- [STUDY MATERIAL]
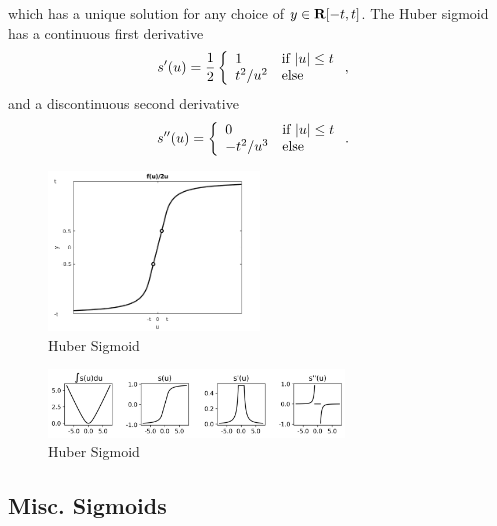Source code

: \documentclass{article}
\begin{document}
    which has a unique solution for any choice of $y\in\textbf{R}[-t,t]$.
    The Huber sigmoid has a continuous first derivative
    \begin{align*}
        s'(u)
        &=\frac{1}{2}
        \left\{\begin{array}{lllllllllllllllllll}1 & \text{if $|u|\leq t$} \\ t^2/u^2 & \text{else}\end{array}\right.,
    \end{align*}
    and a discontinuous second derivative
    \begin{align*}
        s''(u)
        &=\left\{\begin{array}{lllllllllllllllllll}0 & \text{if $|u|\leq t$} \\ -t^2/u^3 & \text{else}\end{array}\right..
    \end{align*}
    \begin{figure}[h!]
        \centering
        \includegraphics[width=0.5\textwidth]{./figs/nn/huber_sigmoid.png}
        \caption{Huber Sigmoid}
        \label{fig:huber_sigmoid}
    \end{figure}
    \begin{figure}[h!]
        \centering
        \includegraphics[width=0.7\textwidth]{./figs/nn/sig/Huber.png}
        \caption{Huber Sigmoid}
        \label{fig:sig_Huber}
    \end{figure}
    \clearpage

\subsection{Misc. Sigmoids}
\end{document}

* * *

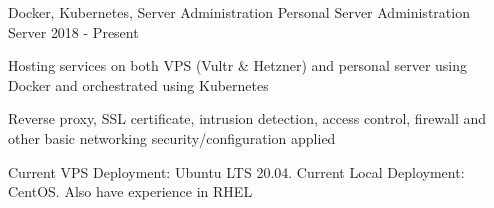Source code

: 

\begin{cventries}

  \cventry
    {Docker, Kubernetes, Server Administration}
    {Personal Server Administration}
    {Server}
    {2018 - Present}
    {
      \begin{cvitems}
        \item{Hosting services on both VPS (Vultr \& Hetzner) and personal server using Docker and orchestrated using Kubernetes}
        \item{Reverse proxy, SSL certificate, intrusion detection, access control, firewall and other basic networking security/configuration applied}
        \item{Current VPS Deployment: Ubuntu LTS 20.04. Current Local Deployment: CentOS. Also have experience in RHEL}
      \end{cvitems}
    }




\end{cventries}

--

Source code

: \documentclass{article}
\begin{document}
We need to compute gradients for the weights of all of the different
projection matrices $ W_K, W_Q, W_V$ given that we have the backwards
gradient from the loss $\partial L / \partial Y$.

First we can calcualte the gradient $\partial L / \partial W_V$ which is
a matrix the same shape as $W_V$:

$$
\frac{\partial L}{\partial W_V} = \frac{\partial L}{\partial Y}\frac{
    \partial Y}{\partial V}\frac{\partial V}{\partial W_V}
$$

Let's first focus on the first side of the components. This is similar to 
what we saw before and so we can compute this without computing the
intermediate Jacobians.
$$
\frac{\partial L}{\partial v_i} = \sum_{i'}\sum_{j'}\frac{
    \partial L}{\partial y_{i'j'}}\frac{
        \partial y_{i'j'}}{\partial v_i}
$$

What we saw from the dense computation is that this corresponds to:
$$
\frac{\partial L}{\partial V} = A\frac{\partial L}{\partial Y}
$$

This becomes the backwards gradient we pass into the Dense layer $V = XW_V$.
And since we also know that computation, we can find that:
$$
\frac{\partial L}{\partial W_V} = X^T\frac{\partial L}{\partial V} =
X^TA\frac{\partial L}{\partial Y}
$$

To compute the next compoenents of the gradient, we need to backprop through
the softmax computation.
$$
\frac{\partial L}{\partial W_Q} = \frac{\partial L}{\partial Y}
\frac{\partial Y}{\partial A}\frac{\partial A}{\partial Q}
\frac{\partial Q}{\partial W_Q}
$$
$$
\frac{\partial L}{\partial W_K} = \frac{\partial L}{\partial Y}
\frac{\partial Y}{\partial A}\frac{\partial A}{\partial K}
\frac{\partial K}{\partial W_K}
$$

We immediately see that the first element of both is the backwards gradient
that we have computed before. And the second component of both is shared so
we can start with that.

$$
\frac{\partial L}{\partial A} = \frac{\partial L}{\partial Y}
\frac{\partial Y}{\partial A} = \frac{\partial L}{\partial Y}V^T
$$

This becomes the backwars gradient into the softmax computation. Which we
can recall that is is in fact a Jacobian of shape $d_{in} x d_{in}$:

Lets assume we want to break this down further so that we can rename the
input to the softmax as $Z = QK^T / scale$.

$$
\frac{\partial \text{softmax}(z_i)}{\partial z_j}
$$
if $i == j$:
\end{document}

- [THE TASK] Which lines of the listing contain the string "softmax"? Copy every one of them.

- [WRITTEN SOLUTION]
the softmax computation.
This becomes the backwars gradient into the softmax computation. Which we
input to the softmax as $Z = QK^T / scale$.
\frac{\partial \text{softmax}(z_i)}{\partial z_j}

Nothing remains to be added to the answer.